#### WORK INSTRUCTION
Each line below from the one containing "does not specify" through the one containing "by the paper's" is to be given again exactly, and no line outside that span.

:: PROVIDED ENTRIES ::

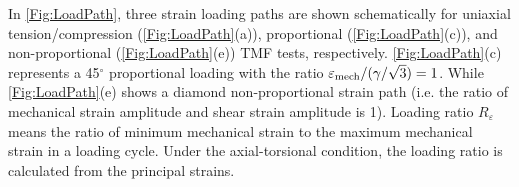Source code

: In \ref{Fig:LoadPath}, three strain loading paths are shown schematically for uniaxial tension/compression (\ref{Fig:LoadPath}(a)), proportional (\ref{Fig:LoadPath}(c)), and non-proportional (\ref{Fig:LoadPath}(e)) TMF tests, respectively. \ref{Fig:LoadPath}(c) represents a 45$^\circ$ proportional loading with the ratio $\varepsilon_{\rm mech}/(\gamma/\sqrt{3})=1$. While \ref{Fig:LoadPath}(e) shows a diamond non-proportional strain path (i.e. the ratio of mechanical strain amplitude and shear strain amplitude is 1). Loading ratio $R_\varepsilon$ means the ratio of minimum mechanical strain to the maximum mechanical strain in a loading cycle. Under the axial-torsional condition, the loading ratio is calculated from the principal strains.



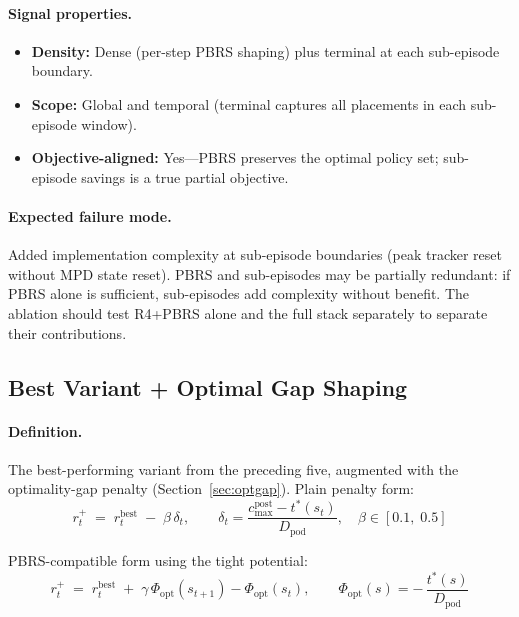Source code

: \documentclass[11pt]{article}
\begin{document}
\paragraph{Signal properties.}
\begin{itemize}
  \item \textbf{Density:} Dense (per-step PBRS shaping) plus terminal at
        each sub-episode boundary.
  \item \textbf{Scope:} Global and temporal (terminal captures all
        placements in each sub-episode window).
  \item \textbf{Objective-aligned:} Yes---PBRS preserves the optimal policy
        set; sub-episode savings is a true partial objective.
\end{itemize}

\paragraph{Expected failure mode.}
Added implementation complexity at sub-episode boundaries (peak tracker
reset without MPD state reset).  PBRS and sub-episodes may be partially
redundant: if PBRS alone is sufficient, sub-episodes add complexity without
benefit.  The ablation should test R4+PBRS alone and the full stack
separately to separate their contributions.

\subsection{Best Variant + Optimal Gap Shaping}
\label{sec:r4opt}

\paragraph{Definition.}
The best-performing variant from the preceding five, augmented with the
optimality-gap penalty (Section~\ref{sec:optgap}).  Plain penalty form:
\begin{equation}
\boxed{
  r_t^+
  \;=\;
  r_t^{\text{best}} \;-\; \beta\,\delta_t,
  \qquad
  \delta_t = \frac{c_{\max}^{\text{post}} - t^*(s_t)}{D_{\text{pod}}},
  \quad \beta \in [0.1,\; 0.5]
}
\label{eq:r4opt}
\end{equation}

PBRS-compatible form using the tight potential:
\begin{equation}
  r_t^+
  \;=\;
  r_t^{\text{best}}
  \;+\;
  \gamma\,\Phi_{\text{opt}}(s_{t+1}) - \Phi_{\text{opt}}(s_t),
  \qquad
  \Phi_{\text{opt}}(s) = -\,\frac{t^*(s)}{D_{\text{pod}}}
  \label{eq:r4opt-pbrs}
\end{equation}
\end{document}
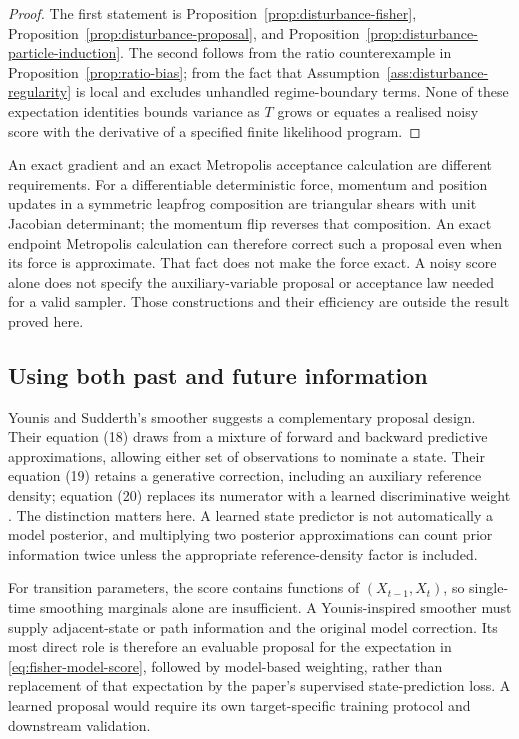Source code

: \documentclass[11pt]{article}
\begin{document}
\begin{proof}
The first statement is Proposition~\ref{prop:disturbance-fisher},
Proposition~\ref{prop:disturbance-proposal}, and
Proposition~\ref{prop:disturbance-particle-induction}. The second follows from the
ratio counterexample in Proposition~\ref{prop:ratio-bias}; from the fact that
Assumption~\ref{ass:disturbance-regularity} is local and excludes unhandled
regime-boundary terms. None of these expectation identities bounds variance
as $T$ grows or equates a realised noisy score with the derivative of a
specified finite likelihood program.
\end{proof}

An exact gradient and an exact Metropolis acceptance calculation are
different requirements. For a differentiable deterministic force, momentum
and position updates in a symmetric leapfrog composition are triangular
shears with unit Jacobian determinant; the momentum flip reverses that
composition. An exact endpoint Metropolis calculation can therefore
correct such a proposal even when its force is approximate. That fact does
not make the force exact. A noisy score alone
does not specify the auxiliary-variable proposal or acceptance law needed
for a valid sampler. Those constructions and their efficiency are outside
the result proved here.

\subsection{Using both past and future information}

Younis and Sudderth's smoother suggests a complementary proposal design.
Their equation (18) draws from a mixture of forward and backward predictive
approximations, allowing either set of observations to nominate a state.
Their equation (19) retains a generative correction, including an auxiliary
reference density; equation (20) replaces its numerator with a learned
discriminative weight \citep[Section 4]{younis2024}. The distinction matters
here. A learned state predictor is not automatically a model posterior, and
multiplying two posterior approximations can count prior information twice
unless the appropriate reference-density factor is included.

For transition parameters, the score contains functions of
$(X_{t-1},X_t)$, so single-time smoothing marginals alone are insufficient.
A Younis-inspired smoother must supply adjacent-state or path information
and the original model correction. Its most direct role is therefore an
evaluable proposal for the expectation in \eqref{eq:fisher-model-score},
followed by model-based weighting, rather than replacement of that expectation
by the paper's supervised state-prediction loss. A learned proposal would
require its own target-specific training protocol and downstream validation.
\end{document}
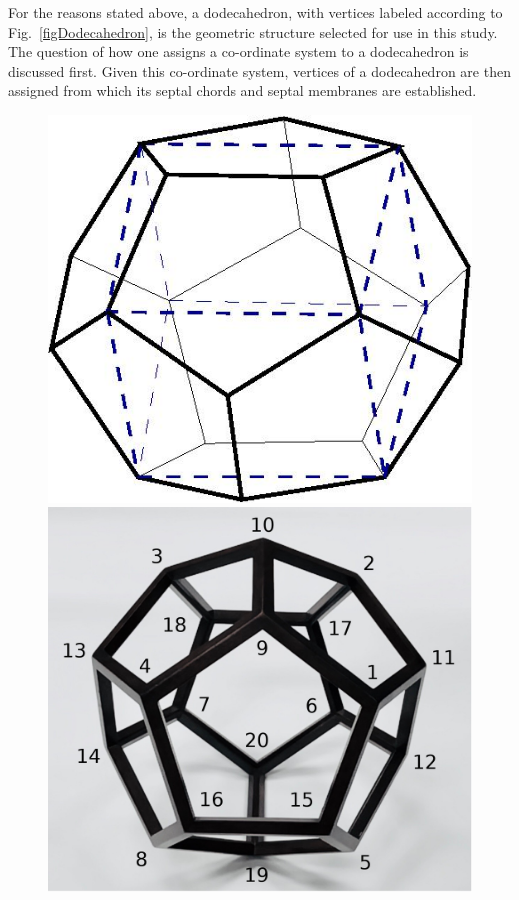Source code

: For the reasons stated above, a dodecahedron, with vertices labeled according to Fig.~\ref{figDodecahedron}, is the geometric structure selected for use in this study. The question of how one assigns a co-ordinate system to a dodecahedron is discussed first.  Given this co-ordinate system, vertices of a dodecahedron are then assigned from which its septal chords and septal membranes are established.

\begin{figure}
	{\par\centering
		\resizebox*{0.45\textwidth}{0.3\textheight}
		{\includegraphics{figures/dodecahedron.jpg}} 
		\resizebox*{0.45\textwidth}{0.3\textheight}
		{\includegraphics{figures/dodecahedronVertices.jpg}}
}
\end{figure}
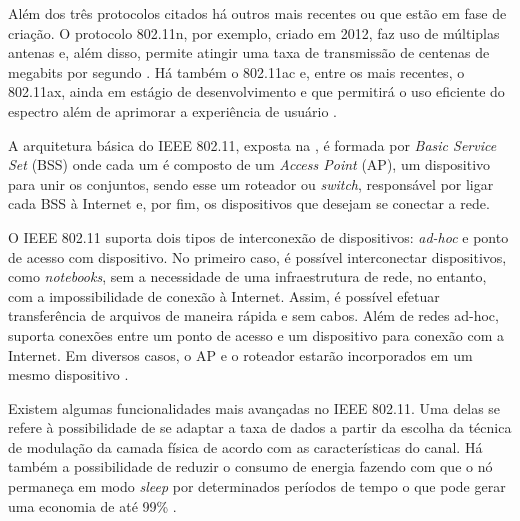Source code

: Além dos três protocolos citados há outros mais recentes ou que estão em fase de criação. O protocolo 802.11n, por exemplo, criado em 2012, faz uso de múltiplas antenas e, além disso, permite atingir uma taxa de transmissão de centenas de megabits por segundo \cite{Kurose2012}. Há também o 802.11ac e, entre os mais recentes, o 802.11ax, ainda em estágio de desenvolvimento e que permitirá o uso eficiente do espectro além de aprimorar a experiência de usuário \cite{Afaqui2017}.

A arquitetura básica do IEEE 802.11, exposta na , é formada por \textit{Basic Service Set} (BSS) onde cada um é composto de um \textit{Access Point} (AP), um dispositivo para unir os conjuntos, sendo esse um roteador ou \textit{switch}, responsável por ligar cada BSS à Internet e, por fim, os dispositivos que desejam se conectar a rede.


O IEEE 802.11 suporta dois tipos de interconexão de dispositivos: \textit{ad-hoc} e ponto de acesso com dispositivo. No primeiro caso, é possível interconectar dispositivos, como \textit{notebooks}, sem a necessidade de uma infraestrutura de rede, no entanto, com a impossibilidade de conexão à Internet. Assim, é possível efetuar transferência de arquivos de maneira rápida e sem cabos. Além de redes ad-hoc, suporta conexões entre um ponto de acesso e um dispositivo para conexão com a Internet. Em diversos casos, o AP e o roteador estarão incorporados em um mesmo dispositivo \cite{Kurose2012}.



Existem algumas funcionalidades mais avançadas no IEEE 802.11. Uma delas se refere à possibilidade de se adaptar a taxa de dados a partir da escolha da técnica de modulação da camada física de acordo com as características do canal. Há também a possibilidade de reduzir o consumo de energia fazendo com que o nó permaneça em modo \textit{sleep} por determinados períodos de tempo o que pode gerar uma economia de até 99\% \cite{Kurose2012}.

:::
:: PROVIDED ENTRIES ::

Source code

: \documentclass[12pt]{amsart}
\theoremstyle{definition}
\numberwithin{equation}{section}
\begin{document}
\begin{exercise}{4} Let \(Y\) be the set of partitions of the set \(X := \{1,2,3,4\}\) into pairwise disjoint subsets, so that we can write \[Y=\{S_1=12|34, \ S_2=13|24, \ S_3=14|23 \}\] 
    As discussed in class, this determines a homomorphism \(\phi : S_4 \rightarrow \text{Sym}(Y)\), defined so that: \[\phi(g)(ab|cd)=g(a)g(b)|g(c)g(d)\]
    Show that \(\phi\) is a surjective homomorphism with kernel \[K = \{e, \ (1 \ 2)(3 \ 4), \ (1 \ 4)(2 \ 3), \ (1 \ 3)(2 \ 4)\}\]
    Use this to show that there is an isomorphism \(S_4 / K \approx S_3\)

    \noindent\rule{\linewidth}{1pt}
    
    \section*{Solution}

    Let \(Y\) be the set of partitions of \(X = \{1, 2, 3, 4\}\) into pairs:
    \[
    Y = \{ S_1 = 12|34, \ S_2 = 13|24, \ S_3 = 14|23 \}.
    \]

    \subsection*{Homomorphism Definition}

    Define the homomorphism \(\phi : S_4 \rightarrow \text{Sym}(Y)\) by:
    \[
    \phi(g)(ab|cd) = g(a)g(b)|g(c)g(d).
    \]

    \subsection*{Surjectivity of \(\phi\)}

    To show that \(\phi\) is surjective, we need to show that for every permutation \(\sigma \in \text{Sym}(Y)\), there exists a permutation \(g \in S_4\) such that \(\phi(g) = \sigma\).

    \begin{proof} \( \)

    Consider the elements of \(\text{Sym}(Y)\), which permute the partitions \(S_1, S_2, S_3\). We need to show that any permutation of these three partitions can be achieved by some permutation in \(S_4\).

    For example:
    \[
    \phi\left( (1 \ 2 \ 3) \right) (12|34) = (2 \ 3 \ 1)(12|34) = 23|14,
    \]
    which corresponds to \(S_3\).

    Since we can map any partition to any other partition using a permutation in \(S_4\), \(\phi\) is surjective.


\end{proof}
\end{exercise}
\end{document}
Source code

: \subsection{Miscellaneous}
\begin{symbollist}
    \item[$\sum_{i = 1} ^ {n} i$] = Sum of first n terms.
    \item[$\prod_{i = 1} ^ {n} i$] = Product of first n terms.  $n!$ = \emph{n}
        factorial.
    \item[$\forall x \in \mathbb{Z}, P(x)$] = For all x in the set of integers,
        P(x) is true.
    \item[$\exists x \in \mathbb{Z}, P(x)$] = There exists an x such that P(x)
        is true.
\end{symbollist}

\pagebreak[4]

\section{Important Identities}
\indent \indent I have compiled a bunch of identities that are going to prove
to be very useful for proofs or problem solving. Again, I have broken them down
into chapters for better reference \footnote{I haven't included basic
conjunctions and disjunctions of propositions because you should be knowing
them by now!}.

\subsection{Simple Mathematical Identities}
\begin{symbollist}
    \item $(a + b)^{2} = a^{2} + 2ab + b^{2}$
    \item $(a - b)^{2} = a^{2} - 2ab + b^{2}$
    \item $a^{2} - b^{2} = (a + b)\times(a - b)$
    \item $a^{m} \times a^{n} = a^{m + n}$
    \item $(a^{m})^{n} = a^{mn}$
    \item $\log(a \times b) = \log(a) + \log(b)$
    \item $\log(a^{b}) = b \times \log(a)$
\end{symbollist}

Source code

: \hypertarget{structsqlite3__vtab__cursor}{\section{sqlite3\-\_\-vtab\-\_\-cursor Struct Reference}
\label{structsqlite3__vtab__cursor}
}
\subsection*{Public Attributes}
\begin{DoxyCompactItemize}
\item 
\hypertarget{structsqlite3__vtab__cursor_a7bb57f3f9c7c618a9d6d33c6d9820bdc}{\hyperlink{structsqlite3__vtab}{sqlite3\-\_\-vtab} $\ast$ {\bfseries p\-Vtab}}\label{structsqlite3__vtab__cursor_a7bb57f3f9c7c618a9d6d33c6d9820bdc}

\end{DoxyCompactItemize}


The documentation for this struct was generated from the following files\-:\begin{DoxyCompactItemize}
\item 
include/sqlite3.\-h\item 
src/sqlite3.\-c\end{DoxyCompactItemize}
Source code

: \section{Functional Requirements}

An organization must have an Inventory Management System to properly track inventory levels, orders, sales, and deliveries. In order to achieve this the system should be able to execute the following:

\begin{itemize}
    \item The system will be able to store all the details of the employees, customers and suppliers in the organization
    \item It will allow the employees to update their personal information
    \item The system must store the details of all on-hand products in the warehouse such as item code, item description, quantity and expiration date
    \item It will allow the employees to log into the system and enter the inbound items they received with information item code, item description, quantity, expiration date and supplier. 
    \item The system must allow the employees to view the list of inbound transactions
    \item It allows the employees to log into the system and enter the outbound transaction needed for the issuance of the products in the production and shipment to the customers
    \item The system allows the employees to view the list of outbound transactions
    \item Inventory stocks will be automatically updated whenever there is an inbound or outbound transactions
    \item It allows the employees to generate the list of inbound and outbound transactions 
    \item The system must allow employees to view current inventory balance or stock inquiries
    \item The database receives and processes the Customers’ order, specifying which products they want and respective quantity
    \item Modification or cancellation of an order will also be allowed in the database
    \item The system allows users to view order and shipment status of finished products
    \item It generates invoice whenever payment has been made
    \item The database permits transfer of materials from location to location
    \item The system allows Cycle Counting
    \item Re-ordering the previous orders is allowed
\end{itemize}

:::
:: PROVIDED ENTRIES ::

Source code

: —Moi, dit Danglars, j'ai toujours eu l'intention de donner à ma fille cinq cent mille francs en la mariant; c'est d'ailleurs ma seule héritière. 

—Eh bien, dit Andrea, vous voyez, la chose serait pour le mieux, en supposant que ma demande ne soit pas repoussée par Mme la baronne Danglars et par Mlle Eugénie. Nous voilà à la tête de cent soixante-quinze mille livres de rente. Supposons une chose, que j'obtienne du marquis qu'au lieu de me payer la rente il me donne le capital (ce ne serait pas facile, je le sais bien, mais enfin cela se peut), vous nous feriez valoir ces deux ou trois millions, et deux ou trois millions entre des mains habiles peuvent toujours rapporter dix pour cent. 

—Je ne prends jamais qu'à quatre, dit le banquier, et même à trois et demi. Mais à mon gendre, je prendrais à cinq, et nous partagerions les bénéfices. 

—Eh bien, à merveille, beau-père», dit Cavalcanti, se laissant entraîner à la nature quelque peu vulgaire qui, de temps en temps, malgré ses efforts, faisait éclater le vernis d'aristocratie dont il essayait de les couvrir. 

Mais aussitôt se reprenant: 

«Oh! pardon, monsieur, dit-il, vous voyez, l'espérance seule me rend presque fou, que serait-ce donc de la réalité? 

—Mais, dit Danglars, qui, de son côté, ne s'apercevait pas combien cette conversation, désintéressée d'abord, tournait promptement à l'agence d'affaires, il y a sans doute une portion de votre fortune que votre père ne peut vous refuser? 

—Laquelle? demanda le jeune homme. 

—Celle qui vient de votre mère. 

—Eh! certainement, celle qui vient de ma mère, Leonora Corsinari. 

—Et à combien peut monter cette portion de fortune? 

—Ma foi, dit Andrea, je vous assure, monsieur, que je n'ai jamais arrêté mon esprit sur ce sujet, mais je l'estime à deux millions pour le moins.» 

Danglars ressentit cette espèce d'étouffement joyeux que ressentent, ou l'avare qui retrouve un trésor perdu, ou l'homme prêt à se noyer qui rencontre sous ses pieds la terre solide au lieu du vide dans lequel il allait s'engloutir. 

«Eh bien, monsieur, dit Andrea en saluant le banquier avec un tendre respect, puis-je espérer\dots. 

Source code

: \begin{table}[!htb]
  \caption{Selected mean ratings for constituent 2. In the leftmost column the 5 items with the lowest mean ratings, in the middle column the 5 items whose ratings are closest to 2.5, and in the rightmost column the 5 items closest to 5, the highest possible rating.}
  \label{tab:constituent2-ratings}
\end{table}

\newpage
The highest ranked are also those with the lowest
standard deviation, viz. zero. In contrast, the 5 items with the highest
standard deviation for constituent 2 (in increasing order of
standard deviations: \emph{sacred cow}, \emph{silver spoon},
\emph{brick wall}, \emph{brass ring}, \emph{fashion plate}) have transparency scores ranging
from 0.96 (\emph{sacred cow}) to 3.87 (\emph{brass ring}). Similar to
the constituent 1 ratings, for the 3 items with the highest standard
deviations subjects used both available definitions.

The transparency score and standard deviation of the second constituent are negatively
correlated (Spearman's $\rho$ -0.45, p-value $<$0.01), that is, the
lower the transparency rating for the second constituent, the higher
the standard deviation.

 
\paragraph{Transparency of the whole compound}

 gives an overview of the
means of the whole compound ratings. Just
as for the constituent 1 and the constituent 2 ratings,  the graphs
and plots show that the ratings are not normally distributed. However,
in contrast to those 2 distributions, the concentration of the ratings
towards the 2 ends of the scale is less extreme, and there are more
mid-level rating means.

:::

#### FINISHED TASK
does not specify the auxiliary-variable proposal or acceptance law needed
for a valid sampler. Those constructions and their efficiency are outside
the result proved here.

\subsection{Using both past and future information}

Younis and Sudderth's smoother suggests a complementary proposal design.
Their equation (18) draws from a mixture of forward and backward predictive
approximations, allowing either set of observations to nominate a state.
Their equation (19) retains a generative correction, including an auxiliary
reference density; equation (20) replaces its numerator with a learned
discriminative weight \citep[Section 4]{younis2024}. The distinction matters
here. A learned state predictor is not automatically a model posterior, and
multiplying two posterior approximations can count prior information twice
unless the appropriate reference-density factor is included.

For transition parameters, the score contains functions of
$(X_{t-1},X_t)$, so single-time smoothing marginals alone are insufficient.
A Younis-inspired smoother must supply adjacent-state or path information
and the original model correction. Its most direct role is therefore an
evaluable proposal for the expectation in \eqref{eq:fisher-model-score},
followed by model-based weighting, rather than replacement of that expectation
by the paper's supervised state-prediction loss. A learned proposal would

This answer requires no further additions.